Data items
----------------

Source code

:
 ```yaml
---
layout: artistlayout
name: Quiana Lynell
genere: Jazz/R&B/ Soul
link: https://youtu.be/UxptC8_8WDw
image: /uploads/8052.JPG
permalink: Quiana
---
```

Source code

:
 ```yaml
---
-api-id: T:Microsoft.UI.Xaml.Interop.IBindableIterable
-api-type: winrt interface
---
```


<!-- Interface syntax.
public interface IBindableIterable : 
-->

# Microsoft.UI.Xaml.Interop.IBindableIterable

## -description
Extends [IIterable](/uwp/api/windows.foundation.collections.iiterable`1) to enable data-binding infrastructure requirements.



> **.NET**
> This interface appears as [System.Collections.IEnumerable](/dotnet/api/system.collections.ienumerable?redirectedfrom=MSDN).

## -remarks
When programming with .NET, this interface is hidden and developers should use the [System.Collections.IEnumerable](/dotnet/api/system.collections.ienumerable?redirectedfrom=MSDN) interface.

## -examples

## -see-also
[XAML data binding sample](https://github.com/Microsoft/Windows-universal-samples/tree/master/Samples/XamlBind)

----------------

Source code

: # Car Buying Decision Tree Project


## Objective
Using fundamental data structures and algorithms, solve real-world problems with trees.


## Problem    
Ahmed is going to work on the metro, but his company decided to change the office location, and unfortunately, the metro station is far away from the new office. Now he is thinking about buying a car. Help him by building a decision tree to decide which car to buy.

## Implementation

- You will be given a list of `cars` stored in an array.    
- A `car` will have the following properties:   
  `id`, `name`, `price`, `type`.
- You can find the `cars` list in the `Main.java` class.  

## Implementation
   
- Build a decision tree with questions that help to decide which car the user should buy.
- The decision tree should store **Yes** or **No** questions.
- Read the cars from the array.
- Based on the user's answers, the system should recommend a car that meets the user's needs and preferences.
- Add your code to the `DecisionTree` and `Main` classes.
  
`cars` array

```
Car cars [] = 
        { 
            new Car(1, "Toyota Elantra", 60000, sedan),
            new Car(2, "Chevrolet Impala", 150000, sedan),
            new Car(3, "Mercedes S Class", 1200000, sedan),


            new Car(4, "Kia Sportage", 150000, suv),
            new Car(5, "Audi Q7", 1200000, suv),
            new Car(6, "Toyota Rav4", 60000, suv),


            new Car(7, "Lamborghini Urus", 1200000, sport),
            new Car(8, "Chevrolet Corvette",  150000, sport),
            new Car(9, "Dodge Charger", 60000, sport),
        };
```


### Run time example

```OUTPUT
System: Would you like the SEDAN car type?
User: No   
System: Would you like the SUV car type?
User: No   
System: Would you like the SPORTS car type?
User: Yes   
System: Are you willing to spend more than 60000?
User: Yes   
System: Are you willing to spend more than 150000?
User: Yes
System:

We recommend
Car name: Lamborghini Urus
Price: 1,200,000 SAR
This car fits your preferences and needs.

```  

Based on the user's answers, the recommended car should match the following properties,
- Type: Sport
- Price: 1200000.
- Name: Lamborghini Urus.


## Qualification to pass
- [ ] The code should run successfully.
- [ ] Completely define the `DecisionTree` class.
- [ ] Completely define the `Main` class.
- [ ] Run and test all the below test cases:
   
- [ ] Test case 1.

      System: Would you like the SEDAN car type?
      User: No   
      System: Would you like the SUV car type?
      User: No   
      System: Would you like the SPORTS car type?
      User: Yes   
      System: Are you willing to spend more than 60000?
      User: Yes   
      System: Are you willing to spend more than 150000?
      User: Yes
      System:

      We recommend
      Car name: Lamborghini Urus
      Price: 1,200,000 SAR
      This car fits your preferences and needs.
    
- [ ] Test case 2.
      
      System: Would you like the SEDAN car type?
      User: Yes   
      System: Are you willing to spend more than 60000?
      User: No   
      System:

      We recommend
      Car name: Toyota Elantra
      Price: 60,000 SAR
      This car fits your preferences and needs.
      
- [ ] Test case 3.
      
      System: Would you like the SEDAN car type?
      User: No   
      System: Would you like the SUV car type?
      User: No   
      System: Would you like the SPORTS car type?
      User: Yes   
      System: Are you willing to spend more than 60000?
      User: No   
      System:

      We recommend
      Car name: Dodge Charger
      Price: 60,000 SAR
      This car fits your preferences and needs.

----------------

ASSIGNED TASK – Would you output, from the records above, exactly the run of lines that starts at the line containing "Using fundamental data" and ends at the line containing "- Read the cars from the array.", and only that run?

WRITTEN ANSWER –
Using fundamental data structures and algorithms, solve real-world problems with trees.


## Problem    
Ahmed is going to work on the metro, but his company decided to change the office location, and unfortunately, the metro station is far away from the new office. Now he is thinking about buying a car. Help him by building a decision tree to decide which car to buy.

## Implementation

- You will be given a list of `cars` stored in an array.    
- A `car` will have the following properties:   
  `id`, `name`, `price`, `type`.
- You can find the `cars` list in the `Main.java` class.  

## Implementation
   
- Build a decision tree with questions that help to decide which car the user should buy.
- The decision tree should store **Yes** or **No** questions.
- Read the cars from the array.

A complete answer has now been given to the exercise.